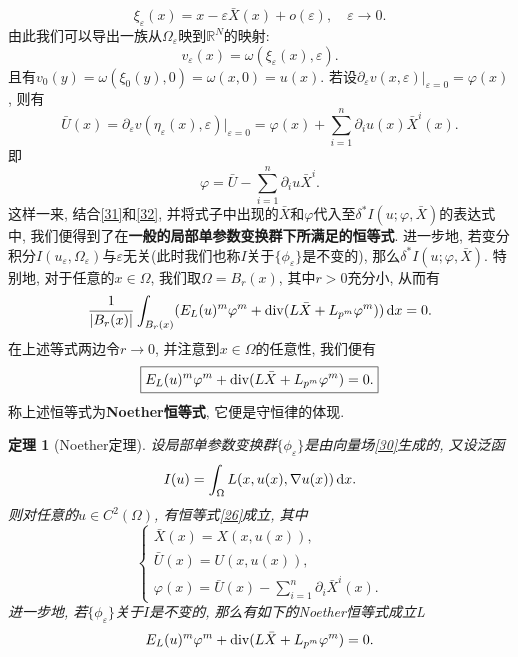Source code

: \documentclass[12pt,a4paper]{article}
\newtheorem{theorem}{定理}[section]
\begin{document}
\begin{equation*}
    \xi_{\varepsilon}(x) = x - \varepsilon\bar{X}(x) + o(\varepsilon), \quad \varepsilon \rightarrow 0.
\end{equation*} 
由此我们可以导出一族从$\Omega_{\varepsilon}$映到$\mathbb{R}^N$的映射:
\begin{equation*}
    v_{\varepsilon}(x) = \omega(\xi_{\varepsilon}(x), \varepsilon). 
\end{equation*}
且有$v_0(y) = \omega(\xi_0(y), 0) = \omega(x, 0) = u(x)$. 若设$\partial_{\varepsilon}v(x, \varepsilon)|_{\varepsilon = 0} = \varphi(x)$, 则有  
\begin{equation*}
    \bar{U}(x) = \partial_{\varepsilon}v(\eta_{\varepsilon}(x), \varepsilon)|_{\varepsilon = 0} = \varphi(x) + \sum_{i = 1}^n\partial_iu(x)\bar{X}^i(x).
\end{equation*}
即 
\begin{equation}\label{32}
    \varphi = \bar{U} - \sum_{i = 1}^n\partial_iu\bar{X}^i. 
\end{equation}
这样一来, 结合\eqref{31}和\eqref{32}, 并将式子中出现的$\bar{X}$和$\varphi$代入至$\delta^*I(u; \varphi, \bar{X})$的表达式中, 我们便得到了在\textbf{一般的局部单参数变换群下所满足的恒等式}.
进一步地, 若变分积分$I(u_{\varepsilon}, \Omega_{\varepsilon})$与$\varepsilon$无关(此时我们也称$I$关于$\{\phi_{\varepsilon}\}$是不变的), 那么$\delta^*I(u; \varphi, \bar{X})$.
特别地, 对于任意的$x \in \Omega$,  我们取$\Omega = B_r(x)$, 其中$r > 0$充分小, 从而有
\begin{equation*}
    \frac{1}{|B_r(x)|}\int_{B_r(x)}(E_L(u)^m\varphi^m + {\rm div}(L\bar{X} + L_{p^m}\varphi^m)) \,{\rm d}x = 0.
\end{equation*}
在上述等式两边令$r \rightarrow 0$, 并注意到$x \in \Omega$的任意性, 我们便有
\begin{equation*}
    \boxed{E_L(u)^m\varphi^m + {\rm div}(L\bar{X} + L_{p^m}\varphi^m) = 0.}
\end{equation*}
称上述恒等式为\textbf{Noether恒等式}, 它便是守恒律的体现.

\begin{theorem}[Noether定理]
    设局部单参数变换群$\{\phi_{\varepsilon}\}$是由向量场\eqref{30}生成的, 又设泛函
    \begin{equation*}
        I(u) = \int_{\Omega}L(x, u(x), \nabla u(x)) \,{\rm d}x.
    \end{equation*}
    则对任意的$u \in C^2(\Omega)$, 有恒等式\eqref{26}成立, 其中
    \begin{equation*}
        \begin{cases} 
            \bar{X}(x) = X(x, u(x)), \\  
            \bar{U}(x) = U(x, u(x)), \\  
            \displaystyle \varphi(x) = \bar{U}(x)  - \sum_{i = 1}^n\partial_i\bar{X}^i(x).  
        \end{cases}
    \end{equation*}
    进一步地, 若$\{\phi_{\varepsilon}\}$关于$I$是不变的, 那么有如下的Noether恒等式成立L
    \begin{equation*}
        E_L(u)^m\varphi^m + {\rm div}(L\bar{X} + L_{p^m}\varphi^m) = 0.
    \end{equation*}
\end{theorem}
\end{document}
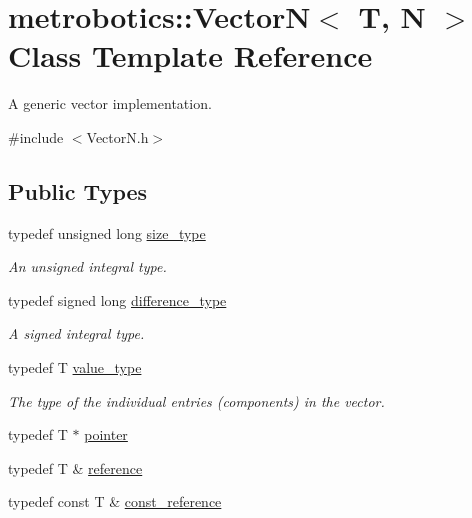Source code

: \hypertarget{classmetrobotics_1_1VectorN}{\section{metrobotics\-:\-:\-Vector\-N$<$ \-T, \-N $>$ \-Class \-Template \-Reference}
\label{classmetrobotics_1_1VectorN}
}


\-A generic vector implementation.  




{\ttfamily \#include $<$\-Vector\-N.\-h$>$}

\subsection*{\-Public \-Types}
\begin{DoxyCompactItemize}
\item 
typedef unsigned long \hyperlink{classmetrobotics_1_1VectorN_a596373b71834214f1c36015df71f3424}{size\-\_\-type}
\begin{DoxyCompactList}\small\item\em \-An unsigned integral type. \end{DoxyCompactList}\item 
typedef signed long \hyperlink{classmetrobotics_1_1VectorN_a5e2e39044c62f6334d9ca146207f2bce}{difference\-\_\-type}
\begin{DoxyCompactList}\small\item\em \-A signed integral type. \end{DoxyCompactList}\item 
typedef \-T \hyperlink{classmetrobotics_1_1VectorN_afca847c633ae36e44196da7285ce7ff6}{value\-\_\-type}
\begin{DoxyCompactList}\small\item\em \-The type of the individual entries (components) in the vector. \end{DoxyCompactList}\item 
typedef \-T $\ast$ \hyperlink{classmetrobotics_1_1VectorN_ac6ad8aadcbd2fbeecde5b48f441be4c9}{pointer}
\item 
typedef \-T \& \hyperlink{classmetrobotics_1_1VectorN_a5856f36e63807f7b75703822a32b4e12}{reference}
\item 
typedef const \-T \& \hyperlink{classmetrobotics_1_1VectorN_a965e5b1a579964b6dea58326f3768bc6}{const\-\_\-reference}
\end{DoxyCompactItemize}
___
▶ Exercise objective
Could you copy every line in the records that holds "long"?

▶ Solution
typedef unsigned long \hyperlink{classmetrobotics_1_1VectorN_a596373b71834214f1c36015df71f3424}{size\-\_\-type}
typedef signed long \hyperlink{classmetrobotics_1_1VectorN_a5e2e39044c62f6334d9ca146207f2bce}{difference\-\_\-type}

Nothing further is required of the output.